Sure, I don't game much on my smartphone, but when it comes to multi-tasking I can be writing an email, searching for the nearest Emmy or Coup e-scooter, quickly checking WhatsApp notifications and looking at a route on Google Maps to drive said scooter, all at the same time. I am getting the sense that mid-range phones, with good software, are easily enough for this type of usage in 2019. The Pixel 3a can handle the daily life of a tech journalist and e-mobility nut living in a modern digital city, I can promise you that.
Dragontrail Glass is no replacement for Gorilla
As much as I love the Pixel 3a, there are areas where you really start to feel that $400 price tag after 100 or more days of usage. Unlike the regular Pixel 3 and Pixel 3 XL, which have displays covered by Corning Gorilla Glass 5, the Pixel 3a's screen is protected by Asahi Dragontrail Glass. This is something we raised in our initial review of the phone as a concern, but it's only now that we can see the true cost of this decision.

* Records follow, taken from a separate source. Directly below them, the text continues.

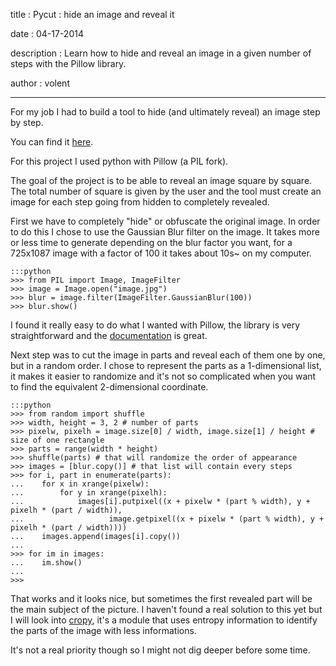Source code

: title : Pycut : hide an image and reveal it

date : 04-17-2014

description : Learn how to hide and reveal an image in a given number of steps with the Pillow library.

author : volent

----------

For my job I had to build a tool to hide (and ultimately reveal) an image step by step.

You can find it [here](https://github.com/ZebediahKillgrave/pycut).

For this project I used python with Pillow (a PIL fork).

The goal of the project is to be able to reveal an image square by square. The total number of square is given by the user and the tool must create an image for each step going from hidden to completely revealed.

First we have to completely "hide" or obfuscate the original image. In order to do this I chose to use the Gaussian Blur filter on the image. It takes more or less time to generate depending on the blur factor you want, for a 725x1087 image with a factor of 100 it takes about 10s~ on my computer.

    :::python
    >>> from PIL import Image, ImageFilter
    >>> image = Image.open("image.jpg")
    >>> blur = image.filter(ImageFilter.GaussianBlur(100))
    >>> blur.show()

I found it really easy to do what I wanted with Pillow, the library is very straightforward and the [documentation](http://pillow.readthedocs.org/en/latest/) is great.

Next step was to cut the image in parts and reveal each of them one by one, but in a random order.
I chose to represent the parts as a 1-dimensional list, it makes it easier to randomize and it's not so complicated when you want to find the equivalent 2-dimensional coordinate.

    :::python
    >>> from random import shuffle
    >>> width, height = 3, 2 # number of parts
    >>> pixelw, pixelh = image.size[0] / width, image.size[1] / height # size of one rectangle
    >>> parts = range(width * height)
    >>> shuffle(parts) # that will randomize the order of appearance
    >>> images = [blur.copy()] # that list will contain every steps
    >>> for i, part in enumerate(parts):
    ...    for x in xrange(pixelw):
    ...	       for y in xrange(pixelh):
    ...	       	   images[i].putpixel((x + pixelw * (part % width), y + pixelh * (part / width)),
    ...		   		      image.getpixel((x + pixelw * (part % width), y + pixelh * (part / width))))
    ...    images.append(images[i].copy())
    ...
    >>> for im in images:
    ...    im.show()
    ...
    >>>

That works and it looks nice, but sometimes the first revealed part will be the main subject of the picture. I haven't found a real solution to this yet but I will look into [cropy](https://github.com/mapado/cropy), it's a module that uses entropy information to identify the parts of the image with less informations.

It's not a real priority though so I might not dig deeper before some time.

In my experience, the Dragontail Glass is no match for Gorilla Glass. My Pixel 3a looks like a phone that is 12 months old. The scratches are very noticeable at the top and bottom of the display in the bezels where they are permanently visible over the black frame of the phone. The OLED display itself is also pretty scratched up, but at least you can't see the scratches when the display is on.
I will admit that I am not the most careful smartphone user. I don't use a case because it makes the phone bigger. I don't use a screen protector because I don't want to ruin the vibrancy of the display. I want my phone to work for me, rather than be paranoid about damaging my precious bling. I chuck the phone in the pockets of my trousers and my jackets, but I'm not leaving it to rattle around with keys or loose change. Pocket exclusivity for my phone, that's my motto. Where it looks bad for the Pixel 3a is that I do this with every phone I use, and none of them look like they've come second place in a boxing match against a Horned Owl as this one does.
Old-school unlocking is on the menu
The Pixel 3a has no in-display fingerprint sensor and no next-gen face unlock tech, so you're stuck with the rather retro rear-mounted fingerprint sensor. This could ultimately be the reason why I ditch the Pixel 3a before the end of the year. We're hearing a lot about the new face unlock hardware Google is putting into its latest flagships and if this works as well as Apple's does it, then the jump between a future Pixel 4a and the regular flagship will feel bigger if the mid-range phone doesn't have this new technology.
Even when you compare the Pixel 3a to other $400 smartphones on the market today, the lack of an in-display fingerprint sensor is pretty obvious. We're seeing in-display fingerprint sensors turn up on sub-$200 smartphones like the Xiaomi Mi A3 now. How quickly the market moves, eh?
Conclusion: why I can't let go of the Pixel 3a
Maybe it's the stock Android software and timely updates, maybe it's the simple and superb camera app, or maybe it's the slim, light body of the phone. Probably, it's a combination of all of these factors that keep me coming back to the Pixel 3a. I turned on our Pixel 3 XL to update it to Android 10 last week and as I held it I couldn't help but pine for my trusty 3a. Maybe I'm crazy, but if I was a paying customer who was spending their own dollars and cents on one of these, I'd recommend the 3a every time. If you are willing to protect the display (very carefully!) then the Pixel 3a is proof that you don't need to spend more than $400 to get a great smartphone with a great camera and the most up-to-date Android software on the planet.